[Opening Dataset excerpts section]

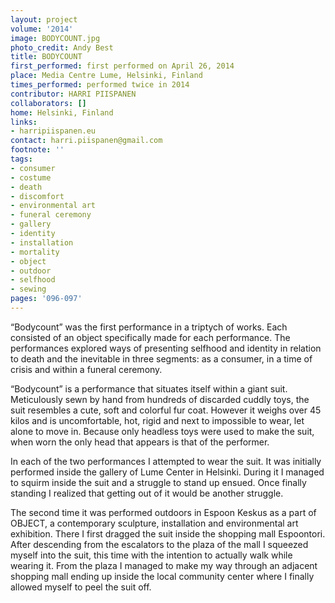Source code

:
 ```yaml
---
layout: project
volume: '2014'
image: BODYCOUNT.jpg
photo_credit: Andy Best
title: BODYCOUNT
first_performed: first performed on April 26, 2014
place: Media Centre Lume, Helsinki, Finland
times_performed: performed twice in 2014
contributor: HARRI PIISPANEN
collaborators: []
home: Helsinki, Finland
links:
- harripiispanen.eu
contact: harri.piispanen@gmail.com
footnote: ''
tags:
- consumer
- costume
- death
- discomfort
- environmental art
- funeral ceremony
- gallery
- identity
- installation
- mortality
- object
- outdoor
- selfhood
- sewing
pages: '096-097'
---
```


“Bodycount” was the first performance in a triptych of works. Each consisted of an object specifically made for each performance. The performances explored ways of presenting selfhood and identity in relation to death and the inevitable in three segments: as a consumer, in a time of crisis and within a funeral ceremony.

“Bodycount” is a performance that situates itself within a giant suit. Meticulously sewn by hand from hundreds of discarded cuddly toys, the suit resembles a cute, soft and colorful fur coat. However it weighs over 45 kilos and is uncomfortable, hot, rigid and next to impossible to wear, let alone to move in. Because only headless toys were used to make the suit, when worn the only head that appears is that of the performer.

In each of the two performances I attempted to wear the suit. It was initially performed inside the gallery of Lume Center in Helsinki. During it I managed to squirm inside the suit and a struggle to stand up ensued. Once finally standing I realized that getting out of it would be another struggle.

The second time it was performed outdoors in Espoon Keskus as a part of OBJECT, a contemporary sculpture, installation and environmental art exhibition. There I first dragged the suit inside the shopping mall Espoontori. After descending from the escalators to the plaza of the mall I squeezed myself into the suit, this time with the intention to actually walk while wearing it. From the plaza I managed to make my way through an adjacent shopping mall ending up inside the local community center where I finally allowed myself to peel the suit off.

[Closing Dataset excerpts section]

### What you should do
Which lines above include "gallery"? Show each of them by copying it.

### The completed task
- gallery
In each of the two performances I attempted to wear the suit. It was initially performed inside the gallery of Lume Center in Helsinki. During it I managed to squirm inside the suit and a struggle to stand up ensued. Once finally standing I realized that getting out of it would be another struggle.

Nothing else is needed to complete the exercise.